Aqui está um artigo explicando como a Pfizer armou uma farsa nos ensaios clínicos. Eles usaram uma mistura que sabiam que funcionaria nos ensaios, pois sabiam que a vacina produzida em massa mataria pessoas e nunca passaria. Por isso, entregaram dados fraudulentos de ensaios clínicos à FDA.
https://lionessofjudah.substack.com/p/pfizer-scientist-covid-vaccines-are
Obrigado pelo link, jsinton.
Que Albert e seus semelhantes queimem no inferno.
Ouvi dizer que eles têm uma churrasqueira enorme lá embaixo.
É completamente FALSO apresentar a questão dessa forma, que apenas encobre as TERAPIAS GENÉTICAS, de fato cancerígenas. Até mesmo o mRNA modificado sintético completamente puro faria o mesmo! Corpos humanos não são objetos que podem ser geneticamente reprogramados; é isso que vacinas contra a covid, muito limpas e muito sujas, fazem!

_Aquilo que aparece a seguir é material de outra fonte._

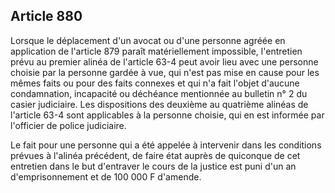 Article 880
----
Lorsque le déplacement d'un avocat ou d'une personne agréée en application de
l'article 879 paraît matériellement impossible, l'entretien prévu au premier
alinéa de l'article 63-4 peut avoir lieu avec une personne choisie par la
personne gardée à vue, qui n'est pas mise en cause pour les mêmes faits ou pour
des faits connexes et qui n'a fait l'objet d'aucune condamnation, incapacité ou
déchéance mentionnée au bulletin n° 2 du casier judiciaire. Les dispositions des
deuxième au quatrième alinéas de l'article 63-4 sont applicables à la personne
choisie, qui en est informée par l'officier de police judiciaire.

Le fait pour une personne qui a été appelée à intervenir dans les conditions
prévues à l'alinéa précédent, de faire état auprès de quiconque de cet entretien
dans le but d'entraver le cours de la justice est puni d'un an d'emprisonnement
et de 100 000 F d'amende.
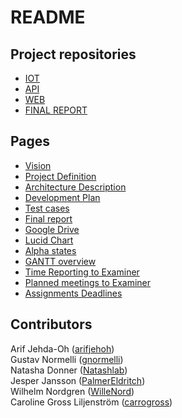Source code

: # README

## Project repositories
- [IOT](https://github.com/kth-ii1302-vt22-group-3/iot)
- [API](https://github.com/kth-ii1302-vt22-group-3/api)
- [WEB](https://github.com/kth-ii1302-vt22-group-3/web)
- [FINAL REPORT](https://github.com/kth-ii1302-vt22-group-3/report)


## Pages
- [Vision](https://docs.google.com/document/d/1OBW36KN6-4BQBYUhIrJsCLajsyaiZiV4/view)
- [Project Definition](https://docs.google.com/document/d/1gtGhOxMrKwFvkH-K6jAIPi4teC56Vkbc/view)
- [Architecture Description](https://docs.google.com/document/d/1qWxlf8CZSOI9WPIOUhRl00hWqatTVfmSBeloUjv8gbQ/edit?usp=sharing)
- [Development Plan](https://docs.google.com/document/d/1ohpkssQcz4p5tlm4nw83z-U3MgtA99p5/edit?usp=sharing&ouid=109978824664498195837&rtpof=true&sd=true)
- [Test cases](#)
- [Final report](https://github.com/kth-ii1302-vt22-group-3/report)
- [Google Drive](https://drive.google.com/drive/folders/1JADSL3ywTuTBpeNeP2RLNHz4d4-LChG2)
- [Lucid Chart](https://lucid.app/documents#/documents?folder_id=288631821)
- [Alpha states](https://lucid.app/lucidchart/8f2abcec-a4fc-49c3-9c95-85b1092bbfd8/edit?page=0_0&invitationId=inv_96056cf5-4ec1-467e-a58b-8bb0cc191eca#)
- [GANTT overview](https://docs.google.com/spreadsheets/d/17kE7tUG8vbLP7PMuJTN_ihjmSXsWuat5/edit#gid=532970011)
- [Time Reporting to Examiner](https://docs.google.com/spreadsheets/d/1FOSQQbqxlKQnNlgwO_Ryx2ej8BllPFhmTXAg9h0HfwY/edit#gid=891955315)
- [Planned meetings to Examiner](https://docs.google.com/spreadsheets/d/1cqU9TRzWunGSX5-5WOwDopO7MF3h_m8O/edit#gid=1962859716)
- [Assignments Deadlines](https://canvas.kth.se/courses/31166/assignments)


## Contributors
Arif Jehda-Oh ([arifjehoh](https://github.com/arifjehoh/))  
Gustav Normelli ([gnormelli](https://github.com/gnormelli/))  
Natasha Donner ([Natashlab](https://github.com/Natashlab/))  
Jesper Jansson ([PalmerEldritch](https://github.com/PalmerEldritch/))  
Wilhelm Nordgren ([WilleNord](https://github.com/WilleNord/))  
Caroline Gross Liljenström ([carrogross](https://github.com/carrogross))
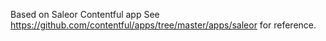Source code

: Based on Saleor Contentful app
See https://github.com/contentful/apps/tree/master/apps/saleor for reference.
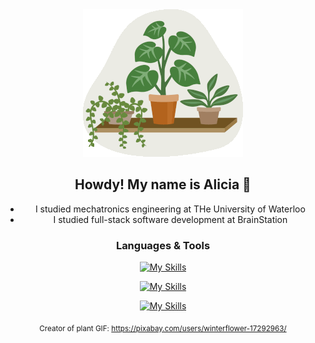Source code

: <div style="text-align:center">

<img src="./plants.gif" alt="plant gif">

## Howdy! My name is Alicia 👋

- I studied mechatronics engineering at THe University of Waterloo
- I studied full-stack software development at BrainStation

### Languages & Tools

[![My Skills](https://skillicons.dev/icons?i=js,html,css,sass,react,mysql,express,nodejs,npm,vite,postman)](https://skillicons.dev)

[![My Skills](https://skillicons.dev/icons?i=c,cpp,matlab,py,java,arduino)](https://skillicons.dev)

[![My Skills](https://skillicons.dev/icons?i=autocad,bitbucket,eclipse,git,github,md,netlify,vercel,vscode)](https://skillicons.dev)

<sub>Creator of plant GIF: https://pixabay.com/users/winterflower-17292963/</sub>

</div>

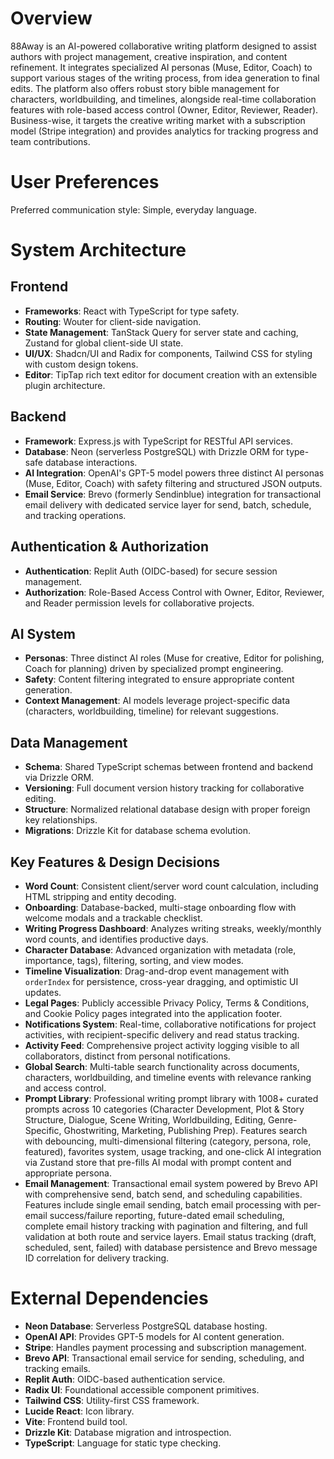 # Overview

88Away is an AI-powered collaborative writing platform designed to assist authors with project management, creative inspiration, and content refinement. It integrates specialized AI personas (Muse, Editor, Coach) to support various stages of the writing process, from idea generation to final edits. The platform also offers robust story bible management for characters, worldbuilding, and timelines, alongside real-time collaboration features with role-based access control (Owner, Editor, Reviewer, Reader). Business-wise, it targets the creative writing market with a subscription model (Stripe integration) and provides analytics for tracking progress and team contributions.

# User Preferences

Preferred communication style: Simple, everyday language.

# System Architecture

## Frontend
- **Frameworks**: React with TypeScript for type safety.
- **Routing**: Wouter for client-side navigation.
- **State Management**: TanStack Query for server state and caching, Zustand for global client-side UI state.
- **UI/UX**: Shadcn/UI and Radix for components, Tailwind CSS for styling with custom design tokens.
- **Editor**: TipTap rich text editor for document creation with an extensible plugin architecture.

## Backend
- **Framework**: Express.js with TypeScript for RESTful API services.
- **Database**: Neon (serverless PostgreSQL) with Drizzle ORM for type-safe database interactions.
- **AI Integration**: OpenAI's GPT-5 model powers three distinct AI personas (Muse, Editor, Coach) with safety filtering and structured JSON outputs.
- **Email Service**: Brevo (formerly Sendinblue) integration for transactional email delivery with dedicated service layer for send, batch, schedule, and tracking operations.

## Authentication & Authorization
- **Authentication**: Replit Auth (OIDC-based) for secure session management.
- **Authorization**: Role-Based Access Control with Owner, Editor, Reviewer, and Reader permission levels for collaborative projects.

## AI System
- **Personas**: Three distinct AI roles (Muse for creative, Editor for polishing, Coach for planning) driven by specialized prompt engineering.
- **Safety**: Content filtering integrated to ensure appropriate content generation.
- **Context Management**: AI models leverage project-specific data (characters, worldbuilding, timeline) for relevant suggestions.

## Data Management
- **Schema**: Shared TypeScript schemas between frontend and backend via Drizzle ORM.
- **Versioning**: Full document version history tracking for collaborative editing.
- **Structure**: Normalized relational database design with proper foreign key relationships.
- **Migrations**: Drizzle Kit for database schema evolution.

## Key Features & Design Decisions
- **Word Count**: Consistent client/server word count calculation, including HTML stripping and entity decoding.
- **Onboarding**: Database-backed, multi-stage onboarding flow with welcome modals and a trackable checklist.
- **Writing Progress Dashboard**: Analyzes writing streaks, weekly/monthly word counts, and identifies productive days.
- **Character Database**: Advanced organization with metadata (role, importance, tags), filtering, sorting, and view modes.
- **Timeline Visualization**: Drag-and-drop event management with `orderIndex` for persistence, cross-year dragging, and optimistic UI updates.
- **Legal Pages**: Publicly accessible Privacy Policy, Terms & Conditions, and Cookie Policy pages integrated into the application footer.
- **Notifications System**: Real-time, collaborative notifications for project activities, with recipient-specific delivery and read status tracking.
- **Activity Feed**: Comprehensive project activity logging visible to all collaborators, distinct from personal notifications.
- **Global Search**: Multi-table search functionality across documents, characters, worldbuilding, and timeline events with relevance ranking and access control.
- **Prompt Library**: Professional writing prompt library with 1008+ curated prompts across 10 categories (Character Development, Plot & Story Structure, Dialogue, Scene Writing, Worldbuilding, Editing, Genre-Specific, Ghostwriting, Marketing, Publishing Prep). Features search with debouncing, multi-dimensional filtering (category, persona, role, featured), favorites system, usage tracking, and one-click AI integration via Zustand store that pre-fills AI modal with prompt content and appropriate persona.
- **Email Management**: Transactional email system powered by Brevo API with comprehensive send, batch send, and scheduling capabilities. Features include single email sending, batch email processing with per-email success/failure reporting, future-dated email scheduling, complete email history tracking with pagination and filtering, and full validation at both route and service layers. Email status tracking (draft, scheduled, sent, failed) with database persistence and Brevo message ID correlation for delivery tracking.

# External Dependencies

- **Neon Database**: Serverless PostgreSQL database hosting.
- **OpenAI API**: Provides GPT-5 models for AI content generation.
- **Stripe**: Handles payment processing and subscription management.
- **Brevo API**: Transactional email service for sending, scheduling, and tracking emails.
- **Replit Auth**: OIDC-based authentication service.
- **Radix UI**: Foundational accessible component primitives.
- **Tailwind CSS**: Utility-first CSS framework.
- **Lucide React**: Icon library.
- **Vite**: Frontend build tool.
- **Drizzle Kit**: Database migration and introspection.
- **TypeScript**: Language for static type checking.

Entendo a sua preocupação, que é obviamente válida. Note que esta é uma "prova irrefutável" da intenção de cometer fraude, qual Se comprovado, é a chave para todo o caso de mover acusações criminais contra a Pfizer. O problema com a Pfizer é que eles sempre têm um escudo de responsabilidade, a menos que você possa provar fraude.
É uma pena que a polícia e o judiciário sejam tão corruptos
A caçada seria acirrada se o DOGE oferecesse recompensa em dinheiro para aqueles que apresentassem uma denúncia válida de má conduta criminal ou desviassem fundos de impostos propositalmente.